А сегодня опять с «человечиной». Это ядение человечины случается все чаще. Китайцы не дремлют. Притом выскакивают наружу, да еще в наше поле зрения, только отдельные случаи. Сколько их скрытых...

Я стараюсь скрепить душу железными полосами. Собрать в один комок. Не пишу больше ни о чем близком, маленьком, страшном. Оттого только об общем. Молчание. Молчание...

Это последняя запись «Серого Блокнота». На другой день, в среду, 24 Декабря 1919 года, совершился наш отъезд из Петербурга с командировками на Г., а затем, в Январе 1920 г. — переход польской границы.

Мучительные усилия и хлопоты, благодаря которым мог осуществиться наш отъезд из Петербурга, затем побег — не отражены в записи последних дней по причине весьма понятной. Хотя маленький блокнот не выходил из кармана моей меховой шубки, а шубку я носила, почти не снимая, — писать даже и то, что я писала, было безумием, при вечных повальных обысках. У меня физически не подымалась рука упомянуть о нашей последней надежде — надежде на освобождение.

Дневник в Совдепии, — не мемуары, не воспоминания «после», а именно «дневник», — вещь исключительная; не думаю, чтобы их много нашлось в России, после освобождения. Разве комиссарские. Знаю человека, который, для писания дневника, прибегал к неслыханным ухищрениям, их невозможно рассказать; и не уверена все-таки, сохраняется ли он до сих пор.

Впрочем, — нужно ли жалеть? Не сделалась ли жизнь такою, что «дневник», всякий, — дневник мертвеца, лежащего в могиле?

Я знаю: и теперь, за эти месяцы, в могиле Петербурга ничто не изменилось. Только процесс разложения идет дальше, своим определенным, естественным, известным всем, путем.

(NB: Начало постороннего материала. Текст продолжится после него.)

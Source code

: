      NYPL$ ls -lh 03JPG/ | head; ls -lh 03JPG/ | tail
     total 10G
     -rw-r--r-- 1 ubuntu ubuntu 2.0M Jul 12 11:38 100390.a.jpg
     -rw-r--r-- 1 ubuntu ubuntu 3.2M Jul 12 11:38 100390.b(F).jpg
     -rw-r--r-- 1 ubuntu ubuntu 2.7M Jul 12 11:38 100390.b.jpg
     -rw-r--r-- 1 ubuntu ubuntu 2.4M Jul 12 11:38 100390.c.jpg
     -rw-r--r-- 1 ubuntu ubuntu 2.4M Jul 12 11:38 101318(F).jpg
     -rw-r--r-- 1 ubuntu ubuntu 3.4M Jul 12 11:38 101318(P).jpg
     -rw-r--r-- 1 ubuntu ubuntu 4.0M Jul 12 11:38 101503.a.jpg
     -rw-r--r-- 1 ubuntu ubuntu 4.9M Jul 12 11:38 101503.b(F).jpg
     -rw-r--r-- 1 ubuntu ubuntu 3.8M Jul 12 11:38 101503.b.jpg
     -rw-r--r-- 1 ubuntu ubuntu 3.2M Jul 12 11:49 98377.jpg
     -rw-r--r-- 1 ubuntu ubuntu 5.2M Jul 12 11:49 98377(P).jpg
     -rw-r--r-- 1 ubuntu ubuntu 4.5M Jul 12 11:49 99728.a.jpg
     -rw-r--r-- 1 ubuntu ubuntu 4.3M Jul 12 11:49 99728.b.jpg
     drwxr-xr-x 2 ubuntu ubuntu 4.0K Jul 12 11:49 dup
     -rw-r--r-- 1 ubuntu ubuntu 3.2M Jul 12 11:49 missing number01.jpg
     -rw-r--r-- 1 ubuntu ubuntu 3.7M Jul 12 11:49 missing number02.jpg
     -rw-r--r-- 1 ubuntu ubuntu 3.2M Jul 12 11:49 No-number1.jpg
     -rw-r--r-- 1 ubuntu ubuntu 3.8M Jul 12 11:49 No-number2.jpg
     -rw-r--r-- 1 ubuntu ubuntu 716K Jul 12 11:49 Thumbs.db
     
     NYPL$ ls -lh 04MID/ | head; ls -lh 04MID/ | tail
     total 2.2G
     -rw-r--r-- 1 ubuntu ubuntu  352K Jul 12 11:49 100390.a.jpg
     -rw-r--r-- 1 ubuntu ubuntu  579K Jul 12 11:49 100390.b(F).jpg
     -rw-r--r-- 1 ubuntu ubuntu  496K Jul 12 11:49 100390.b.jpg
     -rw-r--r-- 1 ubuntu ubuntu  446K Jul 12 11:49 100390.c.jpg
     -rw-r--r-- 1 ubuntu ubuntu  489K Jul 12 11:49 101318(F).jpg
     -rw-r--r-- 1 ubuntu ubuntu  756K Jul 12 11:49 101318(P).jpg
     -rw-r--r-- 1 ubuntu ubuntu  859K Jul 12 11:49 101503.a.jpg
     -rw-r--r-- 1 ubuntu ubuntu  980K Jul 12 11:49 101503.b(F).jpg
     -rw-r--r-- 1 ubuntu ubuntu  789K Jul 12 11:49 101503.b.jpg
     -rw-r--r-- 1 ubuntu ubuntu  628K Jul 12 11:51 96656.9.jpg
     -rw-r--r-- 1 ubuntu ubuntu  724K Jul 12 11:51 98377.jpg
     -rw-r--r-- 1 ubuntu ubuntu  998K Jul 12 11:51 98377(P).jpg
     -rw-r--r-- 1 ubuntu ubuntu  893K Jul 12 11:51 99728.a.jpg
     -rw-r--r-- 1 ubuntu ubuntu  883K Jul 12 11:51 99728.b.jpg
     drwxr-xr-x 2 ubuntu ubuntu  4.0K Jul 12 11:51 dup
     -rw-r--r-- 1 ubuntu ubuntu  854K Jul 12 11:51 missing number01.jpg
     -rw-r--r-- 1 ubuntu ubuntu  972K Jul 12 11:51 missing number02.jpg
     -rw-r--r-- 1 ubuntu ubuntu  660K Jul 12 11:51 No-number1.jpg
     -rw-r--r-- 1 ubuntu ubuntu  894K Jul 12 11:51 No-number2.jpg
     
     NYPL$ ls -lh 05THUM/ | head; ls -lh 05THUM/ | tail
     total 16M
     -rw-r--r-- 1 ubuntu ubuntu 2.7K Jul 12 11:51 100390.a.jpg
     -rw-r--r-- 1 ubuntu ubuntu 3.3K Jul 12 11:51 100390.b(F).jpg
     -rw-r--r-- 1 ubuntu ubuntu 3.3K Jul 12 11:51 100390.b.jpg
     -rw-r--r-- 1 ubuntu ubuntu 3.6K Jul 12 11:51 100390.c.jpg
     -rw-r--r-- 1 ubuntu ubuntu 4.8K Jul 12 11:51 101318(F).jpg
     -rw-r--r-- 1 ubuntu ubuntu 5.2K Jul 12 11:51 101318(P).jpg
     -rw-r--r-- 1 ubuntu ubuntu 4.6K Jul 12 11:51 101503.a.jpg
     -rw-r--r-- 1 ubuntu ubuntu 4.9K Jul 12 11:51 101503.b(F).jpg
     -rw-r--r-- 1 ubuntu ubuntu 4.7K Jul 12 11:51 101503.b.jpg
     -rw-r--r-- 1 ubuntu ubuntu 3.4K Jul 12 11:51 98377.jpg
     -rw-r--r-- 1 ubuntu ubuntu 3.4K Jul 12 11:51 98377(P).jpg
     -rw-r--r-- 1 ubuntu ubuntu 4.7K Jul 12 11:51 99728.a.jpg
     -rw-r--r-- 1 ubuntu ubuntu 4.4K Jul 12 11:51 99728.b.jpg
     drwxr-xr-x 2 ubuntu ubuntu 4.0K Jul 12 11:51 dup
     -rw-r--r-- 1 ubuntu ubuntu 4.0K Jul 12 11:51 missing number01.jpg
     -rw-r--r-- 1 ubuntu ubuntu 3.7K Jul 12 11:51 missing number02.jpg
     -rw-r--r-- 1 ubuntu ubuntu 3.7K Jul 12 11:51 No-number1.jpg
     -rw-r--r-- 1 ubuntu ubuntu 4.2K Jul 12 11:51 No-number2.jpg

Первая перемена произойдет лишь вслед за единственным событием, которого ждет вся Россия, — свержением большевиков.

Когда?

Не знаю времен и сроков. Боюсь слов. Боюсь предсказаний, но душа моя, все-таки, на этот страшный вопрос «когда»? — отвечает: скоро.

3 Октября, 1920 г. Варшава.

Автор.


notes

1

Все права предисловия и примечаний к тексту принадлежат H. H. Берберовой.

2

Александр А. Белич (1876-1960) сербский славист, языковед, президент сербской Академии Наук, позже (1947) почетный профессор Московского и др. университетов, видная фигура в послевоенной Югославии.

3

Здесь уместно коснуться М. И. Цветаевой и ее литературной судьбы в эмиграции, в нескольких строках напомнив ее взаимоотношения с «либерально-демократической» частью эмигрантской интеллигенции. Они были всегда натянуты. От П. Н. Милюкова (или даже от И. В. Гессена, редактора берлинского «Руля») до редакционной коллегии «Современных записок», людей коробило от ее увлечения «белой армией» и «героями белой борьбы». Страстное, бескомпромиссное увлечение это сделало невозможным для М. И. стать ни постоянной сотрудницей русской «демократической» прессы, ни создать дружеские отношения с редакторами этих изданий. Ее безапелляционное обоготворение «лебединого стана» и «русской Вандеи» поставило ее по другую сторону эмигрантской баррикады, туда, где печатались монархические листовки белградских реакционеров. Сама она поняла слишком поздно, что там, за чертой, где были ее «герои», ее никто не полюбит и даже никто не поймет, и что ее высокое искусство не дойдет до умов наиболее серого, заскорузлого и темного класса царской России.

4

З. Н. Гиппиус видимо ничего не знала о М. Ф. Андреевой: ни что она была членом РСДРП (б) с самого начала ее образования, ни что она была личным другом Ленина, ни что ее первый муж, отец ее детей, которого она бросила ради Горького, был тайный советник Желябужский, крупный чиновник одного из министерств в Петербурге.